[Saved data entries]
──────
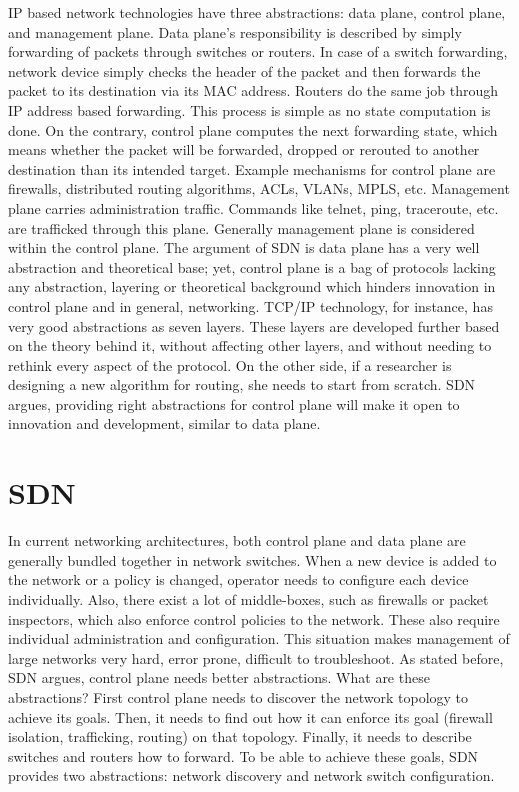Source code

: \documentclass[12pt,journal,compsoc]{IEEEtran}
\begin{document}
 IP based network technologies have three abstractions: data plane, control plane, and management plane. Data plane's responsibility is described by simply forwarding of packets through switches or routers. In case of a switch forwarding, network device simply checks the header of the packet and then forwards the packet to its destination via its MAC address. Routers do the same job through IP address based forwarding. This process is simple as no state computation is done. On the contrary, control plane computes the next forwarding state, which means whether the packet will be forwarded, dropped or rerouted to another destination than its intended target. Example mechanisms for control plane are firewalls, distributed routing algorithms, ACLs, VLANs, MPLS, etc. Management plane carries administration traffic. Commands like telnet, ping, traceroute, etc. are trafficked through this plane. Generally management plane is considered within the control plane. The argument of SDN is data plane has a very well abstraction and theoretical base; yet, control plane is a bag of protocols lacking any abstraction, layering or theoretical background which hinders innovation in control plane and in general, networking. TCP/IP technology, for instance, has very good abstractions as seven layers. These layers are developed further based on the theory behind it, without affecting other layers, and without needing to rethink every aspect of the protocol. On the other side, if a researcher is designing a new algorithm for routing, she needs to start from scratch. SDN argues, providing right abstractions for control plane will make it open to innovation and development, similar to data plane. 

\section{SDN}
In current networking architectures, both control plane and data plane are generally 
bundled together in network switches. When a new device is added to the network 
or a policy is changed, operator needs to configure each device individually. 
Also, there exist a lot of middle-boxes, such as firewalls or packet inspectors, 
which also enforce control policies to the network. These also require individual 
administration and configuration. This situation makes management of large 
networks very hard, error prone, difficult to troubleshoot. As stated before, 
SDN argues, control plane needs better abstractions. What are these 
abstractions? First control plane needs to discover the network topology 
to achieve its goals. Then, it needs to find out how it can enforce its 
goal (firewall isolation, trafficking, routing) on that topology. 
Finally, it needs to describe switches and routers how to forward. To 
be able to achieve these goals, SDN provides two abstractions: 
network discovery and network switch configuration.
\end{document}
──────
Pictures must not appear in the copy, and every record must be restated word for word.

→ **SOLUTION TO THE PROBLEM**
Source code

: \documentclass[12pt,journal,compsoc]{IEEEtran}
\begin{document}
 IP based network technologies have three abstractions: data plane, control plane, and management plane. Data plane's responsibility is described by simply forwarding of packets through switches or routers. In case of a switch forwarding, network device simply checks the header of the packet and then forwards the packet to its destination via its MAC address. Routers do the same job through IP address based forwarding. This process is simple as no state computation is done. On the contrary, control plane computes the next forwarding state, which means whether the packet will be forwarded, dropped or rerouted to another destination than its intended target. Example mechanisms for control plane are firewalls, distributed routing algorithms, ACLs, VLANs, MPLS, etc. Management plane carries administration traffic. Commands like telnet, ping, traceroute, etc. are trafficked through this plane. Generally management plane is considered within the control plane. The argument of SDN is data plane has a very well abstraction and theoretical base; yet, control plane is a bag of protocols lacking any abstraction, layering or theoretical background which hinders innovation in control plane and in general, networking. TCP/IP technology, for instance, has very good abstractions as seven layers. These layers are developed further based on the theory behind it, without affecting other layers, and without needing to rethink every aspect of the protocol. On the other side, if a researcher is designing a new algorithm for routing, she needs to start from scratch. SDN argues, providing right abstractions for control plane will make it open to innovation and development, similar to data plane. 

\section{SDN}
In current networking architectures, both control plane and data plane are generally 
bundled together in network switches. When a new device is added to the network 
or a policy is changed, operator needs to configure each device individually. 
Also, there exist a lot of middle-boxes, such as firewalls or packet inspectors, 
which also enforce control policies to the network. These also require individual 
administration and configuration. This situation makes management of large 
networks very hard, error prone, difficult to troubleshoot. As stated before, 
SDN argues, control plane needs better abstractions. What are these 
abstractions? First control plane needs to discover the network topology 
to achieve its goals. Then, it needs to find out how it can enforce its 
goal (firewall isolation, trafficking, routing) on that topology. 
Finally, it needs to describe switches and routers how to forward. To 
be able to achieve these goals, SDN provides two abstractions: 
network discovery and network switch configuration.
\end{document}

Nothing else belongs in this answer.